Sesaat sebelum acara pertunangan berlangsung muncul lingkaran sihir dengan lambang Gremory tepat di depan Rias dan Riser, tidak berapa saat muncul sosok pemuda tampan berambut merah dan anggota kelompoknya.

Menma Gremory dan Kelompoknya berdiri tepat di hadapan Rias dan Riser.

Menma menatap Riser dengan tatapan tajam, Kushina dan Minato yang berkumpul dengan kelompoknya dapat melihat jelas mata yang sangat tajam dari Menma yang di arahkan pada Riser.

"Apa aku terlambat?" tanya Menma dengan suara berat.

Riser yang kesal dengan datangnya Menma tertawa dengan tidak suka, "Kamu tidak terlambat Half-Breed." kata Riser merendahkan, "Tapi kamu menganggu acaraku, lebih baik kamu pergi dari hadapanku Half-Breed."

Kushina yang mendengar putranya di hina mencoba maju kedepan tapi di halangi oleh Minato, Kushina menatap suaminya bingung.

"Sabar Kushina, aku yakin akan terjadi hal yang menarik nanti." kata Minato menenangkan istrinya.

Kushina memandang Minato dan anggota kelompoknya. Jiraiya, Tsunade, Kakashi, Hinata dan Sakura mengangguk setuju dengan ucapan Minato.

Mengabaikan ucapan Riser, Menma menatap Rias kemudian tersenyum, "Rias!" teriaknya membuat Rias terlonjak kaget, "Apa kamu setuju dengan semua ini?!" tanyanya dengan berteriak.

Rias memandang Menma, ia menggelengkan kepala, "Aku tidak setuju dengan semua ini Menma, tapi apa boleh-" sebelum Rias melanjutkan ucapannya Menma sudah memotongnya.

"Bagus kalau begitu," pandangannya beralih kearah Riser, "Riser Phenex aku menantangmu bertanding Rating Game, jika aku menang batalkan pertunangan ini?!" teriaknya dengan penuh amarah.

Semua Iblis yang menghadiri pertunangan Rias dan Riser kaget dengan perkataan Menma Gremory, Sirzechs Lucifer tersenyum mendengar sepupunya berkata seperti itu, ia seperti mendapatkan sebuah ide untuk membatalkan pertunangan ini.

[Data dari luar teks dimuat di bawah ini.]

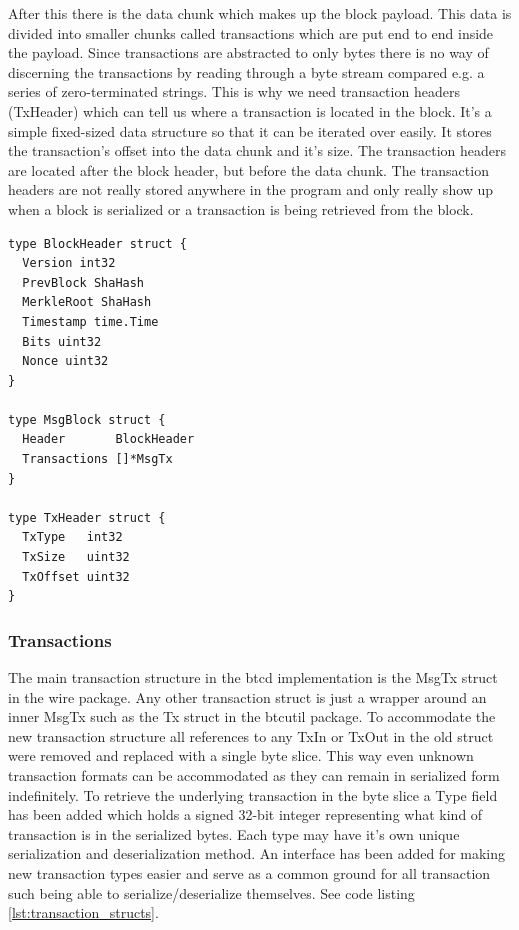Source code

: \documentclass[11pt]{article}
\begin{document}
After this there is the data chunk which makes up the block payload. This data is divided into smaller chunks called transactions which are put end to end inside the payload. Since transactions are abstracted to only bytes there is no way of discerning the transactions by reading through a byte stream compared e.g. a series of zero-terminated strings. This is why we need transaction headers (TxHeader) which can tell us where a transaction is located in the block. It's a simple fixed-sized data structure so that it can be iterated over easily. It stores the transaction's offset into the data chunk and it's size. The transaction headers are located after the block header, but before the data chunk. The transaction headers are not really stored anywhere in the program and only really show up when a block is serialized or a transaction is being retrieved from the block.

\begin{lstlisting}[float=h!,caption={Block Structure},label=lst:block_structs]
type BlockHeader struct {
  Version int32
  PrevBlock ShaHash
  MerkleRoot ShaHash
  Timestamp time.Time
  Bits uint32
  Nonce uint32
}

type MsgBlock struct {
  Header       BlockHeader
  Transactions []*MsgTx
}

type TxHeader struct {
  TxType   int32
  TxSize   uint32
  TxOffset uint32
}
\end{lstlisting}

\subsubsection{Transactions}
The main transaction structure in the btcd implementation is the MsgTx struct in the wire package. Any other transaction struct is just a wrapper around an inner MsgTx such as the Tx struct in the btcutil package. To accommodate the new transaction structure all references to any TxIn or 
TxOut in the old struct were removed and replaced with a single byte slice. This way even unknown transaction formats can be accommodated as they can remain in serialized form indefinitely. To retrieve the underlying transaction in the byte slice a Type field has been added which holds a signed 32-bit integer representing what kind of transaction is in the serialized bytes. Each type may have it's own unique serialization and deserialization method. An interface has been added for making new transaction types easier and serve as a common ground for all transaction such being able to serialize/deserialize themselves. See code listing \ref{lst:transaction_structs}.
\end{document}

Riser yang mendengar itu malah tertawa menghina, "Kamu ingin melawanku?" tanyanya dengan nada merendah, Menma mengangguk, "Baiklah aku setuju, tapi jika kamu kalah, kamu harus melepaskan Queen milikmu untukku. Bagaimana?" tanyanya dengan seringai mesum dan penuh percaya diri kalau ia dan kelompoknya bisa mengalahkan Menma dan kelompoknya dengan mudah.

Lavinia bisa di bilang memiliki bentuk tubuh yang hampir sempurna, hampir semua laki-laki ingin mendapatkannya, tapi sayang gadis cantik ini sudah ada yang punya.

"Aku menerimanya Riser." jelas suara ini bukanlah Menma tapi Lavinia sendiri, Menma terkejut dengan ucapan kekasihnya, "Tenang saja Menma-kun, aku jamin kita tidak akan kalah." katanya penuh percaya diri.

"Tapi Lavinia-chan, aku tidak-" kata-katanya terpotong dengan ucapan Lavinia.

"Siapapun yang melanggar peraturan adalah sampah, tapi siapapun yang meninggalkan temannya lebih rendah dari sampah." katanya dengan tenang, dari sekian Iblis hanya dua Iblis yang terlonjak kaget dengan ucapan Lavinia, mereka adalah Kakashi dan Sakura, "Aku yakin kita akan menang Menma-kun." Menma bisa melihat kilatan-kilatan semangat membara di mata Lavinia.

Menma mengangguk mantap, ia memandang Riser, "Aku terima!" Rias yang berada di sebelah Riser merasa senang dan gelisah, karena jika Menma kalah kekasih dari sepupunya akan jadi milik Riser.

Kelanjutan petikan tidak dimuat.